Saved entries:
= = =

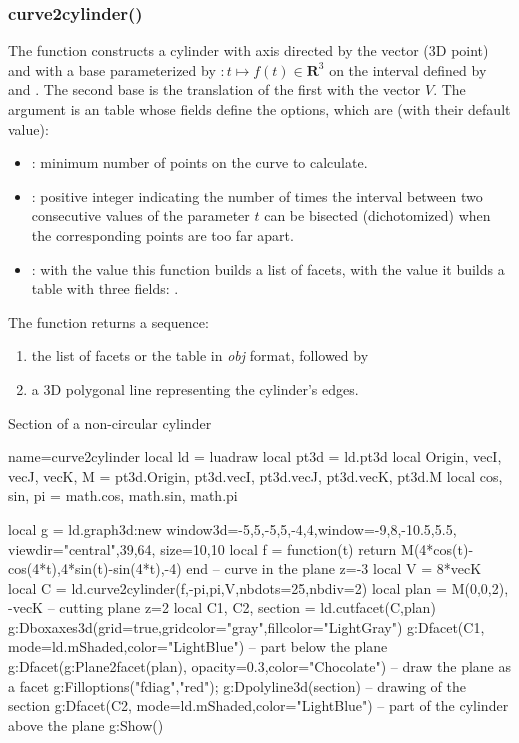 \subsubsection{curve2cylinder()}

The function  constructs a cylinder with axis directed by the vector  (3D point) and with a base parameterized by $\colon t\mapsto f(t)\in\mathbf R^3$ on the interval defined by  and . The second base is the translation of the first with the vector $V$. The argument  is an table whose fields define the options, which are (with their default value):
\begin{itemize}
    \item {}: minimum number of points on the curve to calculate.
    
    \item {}: positive integer indicating the number of times the interval between two consecutive values ​​of the parameter $t$ can be bisected (dichotomized) when the corresponding points are too far apart.
    
    \item {} : with the value \false this function builds a list of facets, with the value \true it builds a table with three fields: .
\end{itemize}
The function returns a sequence:
\begin{enumerate}
    \item the list of facets or the table in \emph{obj} format, followed by
    \item a 3D polygonal line representing the cylinder's edges.
\end{enumerate}

\begin{demo}{Section of a non-circular cylinder}
\begin{luadraw}{name=curve2cylinder}
local ld = luadraw
local pt3d = ld.pt3d
local Origin, vecI, vecJ, vecK, M = pt3d.Origin, pt3d.vecI, pt3d.vecJ, pt3d.vecK, pt3d.M
local cos, sin, pi = math.cos, math.sin, math.pi

local g = ld.graph3d:new{ window3d={-5,5,-5,5,-4,4},window={-9,8,-10.5,5.5},
    viewdir={"central",39,64}, size={10,10}}
local f = function(t) return M(4*cos(t)-cos(4*t),4*sin(t)-sin(4*t),-4) end -- curve in the plane z=-3
local V = 8*vecK
local C = ld.curve2cylinder(f,-pi,pi,V,{nbdots=25,nbdiv=2})
local plan = {M(0,0,2), -vecK} -- cutting plane z=2
local C1, C2, section = ld.cutfacet(C,plan)
g:Dboxaxes3d({grid=true,gridcolor="gray",fillcolor="LightGray"})
g:Dfacet(C1, {mode=ld.mShaded,color="LightBlue"}) -- part below the plane
g:Dfacet(g:Plane2facet(plan), {opacity=0.3,color="Chocolate"}) -- draw the plane as a facet
g:Filloptions("fdiag","red"); g:Dpolyline3d(section) -- drawing of the section
g:Dfacet(C2, {mode=ld.mShaded,color="LightBlue"}) -- part of the cylinder above the plane
g:Show()
\end{luadraw}
\end{demo}


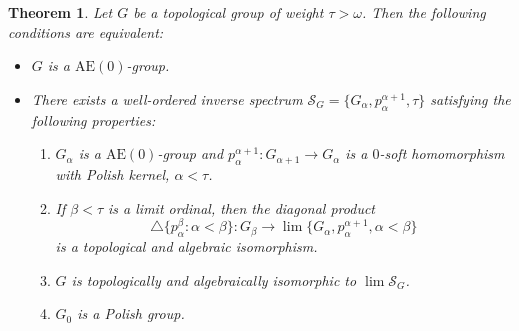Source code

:\documentclass[12pt,draft]{amsart}
\theoremstyle{plain}
\newtheorem{thm}{Theorem}[section]
\theoremstyle{definition}
\numberwithin{equation}{section}
\begin{document}

\begin{thm}\label{T:ae0}
Let $G$ be a topological group of weight $\tau > \omega$.
Then the following conditions are equivalent:
\begin{itemize}
\item[(a)]
$G$ is a $\text{AE}(0)$-group.
\item[(b)]
There exists a well-ordered inverse spectrum
${\mathcal S}_{G} = \{ G_{\alpha},
p_{\alpha}^{\alpha +1},\tau \}$ satisfying the following properties:
\begin{enumerate}
\item
$G_{\alpha}$ is a $\text{AE}(0)$-group and $p^{\alpha +1}_{\alpha}
\colon G_{\alpha +1} \to G_{\alpha}$ is a $0$-soft
homomorphism with Polish kernel, $\alpha < \tau$.
\item
If $\beta < \tau$ is a limit ordinal, then the diagonal product 
\[\triangle\{ p_{\alpha}^{\beta} \colon \alpha < \beta\}
\colon G_{\beta} \to \lim\{ G_{\alpha},
p_{\alpha}^{\alpha+1}, \alpha < \beta \}\]
is a topological and algebraic isomorphism.
\item
$G$ is topologically and algebraically isomorphic to
$\lim {\mathcal S}_{G}$.
\item
$G_{0}$ is a Polish group. 
\end{enumerate}
\end{itemize}
\end{thm}
\end{document}

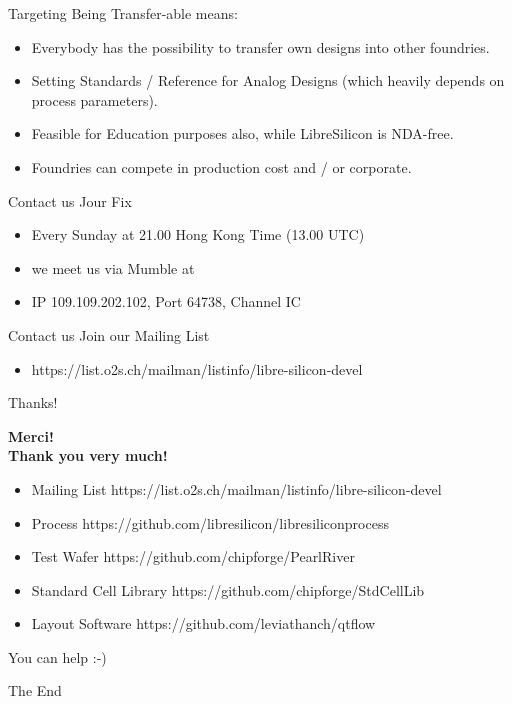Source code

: \documentclass{beamer}
\begin{document}
\begin{frame}{Targeting}
Being Transfer-able means:
\begin{itemize}
\item Everybody has the possibility to transfer own designs into other foundries.
\item Setting Standards / Reference for Analog Designs (which heavily depends on process parameters).
\item Feasible for Education purposes also, while LibreSilicon is NDA-free.
\item Foundries can compete in production cost and / or corporate.
\end{itemize}
\end{frame}

\begin{frame}{Contact us}
Jour Fix
\begin{itemize}
\item Every Sunday at 21.00 Hong Kong Time (13.00 UTC)
\item we meet us via Mumble at
\item IP 109.109.202.102, Port 64738, Channel IC
\end{itemize}
\end{frame}


\begin{frame}{Contact us}
Join our Mailing List
\begin{itemize}
\item https://list.o2s.ch/mailman/listinfo/libre-silicon-devel
\end{itemize}
\end{frame}


\begin{frame}{Thanks!}
	\begin{center}
		\textbf{Merci!} \\
		\textbf{Thank you very much!} \\
	\end{center}
\end{frame}


\begin{frame}
\begin{itemize}
\item Mailing List
https://list.o2s.ch/mailman/listinfo/libre-silicon-devel
\item Process
https://github.com/libresilicon/libresiliconprocess
\item Test Wafer
https://github.com/chipforge/PearlRiver
\item Standard Cell Library
https://github.com/chipforge/StdCellLib
\item Layout Software
https://github.com/leviathanch/qtflow
\end{itemize}
\huge{\centerline{You can help :-)}}
\end{frame}


\begin{frame}
\huge{\centerline{The End}}
\end{frame}
\end{document}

= = =

Work task
Within the data above, count the lines that contain the string "fields"; the reply is the number alone.

Response below
2